• **DIRECTIONS FOR THIS TASK**: Search the records for the word "theory" and pick out every line that has it.

• **MATERIAL FOR THIS TASK**:
[Start of Attachment]

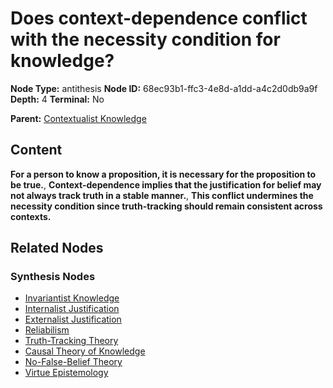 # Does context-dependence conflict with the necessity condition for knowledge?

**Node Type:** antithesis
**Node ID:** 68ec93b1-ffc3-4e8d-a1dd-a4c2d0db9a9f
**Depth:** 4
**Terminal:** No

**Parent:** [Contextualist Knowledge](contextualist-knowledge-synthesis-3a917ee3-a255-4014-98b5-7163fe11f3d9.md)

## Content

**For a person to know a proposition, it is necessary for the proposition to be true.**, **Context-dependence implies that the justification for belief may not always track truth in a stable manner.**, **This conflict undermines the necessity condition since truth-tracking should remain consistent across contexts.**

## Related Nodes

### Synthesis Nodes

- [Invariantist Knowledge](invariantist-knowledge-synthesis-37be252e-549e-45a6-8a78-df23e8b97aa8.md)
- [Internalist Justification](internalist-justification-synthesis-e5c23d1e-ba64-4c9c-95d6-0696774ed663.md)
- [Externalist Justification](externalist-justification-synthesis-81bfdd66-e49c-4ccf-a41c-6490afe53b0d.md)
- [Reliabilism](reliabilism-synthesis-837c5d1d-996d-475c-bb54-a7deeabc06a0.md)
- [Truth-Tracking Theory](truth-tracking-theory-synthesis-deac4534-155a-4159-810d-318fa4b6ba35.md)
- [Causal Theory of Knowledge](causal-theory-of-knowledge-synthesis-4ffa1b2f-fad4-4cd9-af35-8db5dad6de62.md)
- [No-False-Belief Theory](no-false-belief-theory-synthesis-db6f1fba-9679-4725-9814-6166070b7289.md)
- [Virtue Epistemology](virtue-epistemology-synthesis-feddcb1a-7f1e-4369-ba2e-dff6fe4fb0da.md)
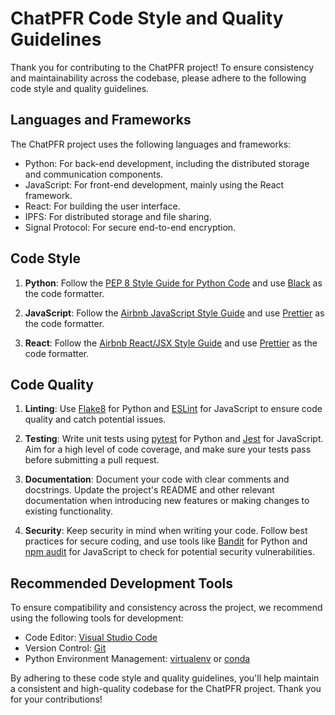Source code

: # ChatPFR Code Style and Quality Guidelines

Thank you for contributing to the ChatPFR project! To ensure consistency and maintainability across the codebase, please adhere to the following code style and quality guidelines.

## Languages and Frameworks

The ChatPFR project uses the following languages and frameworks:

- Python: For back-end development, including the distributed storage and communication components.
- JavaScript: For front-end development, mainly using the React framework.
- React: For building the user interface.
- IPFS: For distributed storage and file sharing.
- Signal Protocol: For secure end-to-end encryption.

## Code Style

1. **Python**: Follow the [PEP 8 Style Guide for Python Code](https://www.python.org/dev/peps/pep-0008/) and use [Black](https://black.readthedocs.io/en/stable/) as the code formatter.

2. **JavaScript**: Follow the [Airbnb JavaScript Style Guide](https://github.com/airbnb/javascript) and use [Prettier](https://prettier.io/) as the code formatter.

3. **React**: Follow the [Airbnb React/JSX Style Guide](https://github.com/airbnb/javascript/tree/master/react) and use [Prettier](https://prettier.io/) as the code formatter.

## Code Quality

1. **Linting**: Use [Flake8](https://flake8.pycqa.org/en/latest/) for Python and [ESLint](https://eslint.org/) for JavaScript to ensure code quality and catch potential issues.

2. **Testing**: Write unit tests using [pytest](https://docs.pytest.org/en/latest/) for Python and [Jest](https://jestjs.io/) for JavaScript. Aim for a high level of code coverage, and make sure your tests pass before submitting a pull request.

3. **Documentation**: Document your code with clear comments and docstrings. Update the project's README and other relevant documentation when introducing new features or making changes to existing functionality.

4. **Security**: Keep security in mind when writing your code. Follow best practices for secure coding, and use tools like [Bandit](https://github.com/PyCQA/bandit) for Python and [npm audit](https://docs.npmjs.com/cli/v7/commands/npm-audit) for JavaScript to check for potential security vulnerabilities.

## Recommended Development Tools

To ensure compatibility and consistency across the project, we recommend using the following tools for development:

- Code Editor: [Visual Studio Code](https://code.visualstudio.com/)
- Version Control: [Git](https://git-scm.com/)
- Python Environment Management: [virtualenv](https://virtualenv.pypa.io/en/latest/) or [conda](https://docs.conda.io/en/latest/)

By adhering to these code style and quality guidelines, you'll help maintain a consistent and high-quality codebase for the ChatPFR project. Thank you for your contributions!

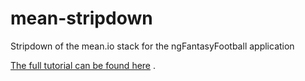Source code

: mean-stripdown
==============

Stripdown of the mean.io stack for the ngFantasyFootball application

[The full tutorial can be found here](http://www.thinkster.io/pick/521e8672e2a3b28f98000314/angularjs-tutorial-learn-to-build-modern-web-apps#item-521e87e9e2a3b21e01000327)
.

[End of Attachment]

• **ANSWER BOX**:
- [Truth-Tracking Theory](truth-tracking-theory-synthesis-deac4534-155a-4159-810d-318fa4b6ba35.md)
- [Causal Theory of Knowledge](causal-theory-of-knowledge-synthesis-4ffa1b2f-fad4-4cd9-af35-8db5dad6de62.md)
- [No-False-Belief Theory](no-false-belief-theory-synthesis-db6f1fba-9679-4725-9814-6166070b7289.md)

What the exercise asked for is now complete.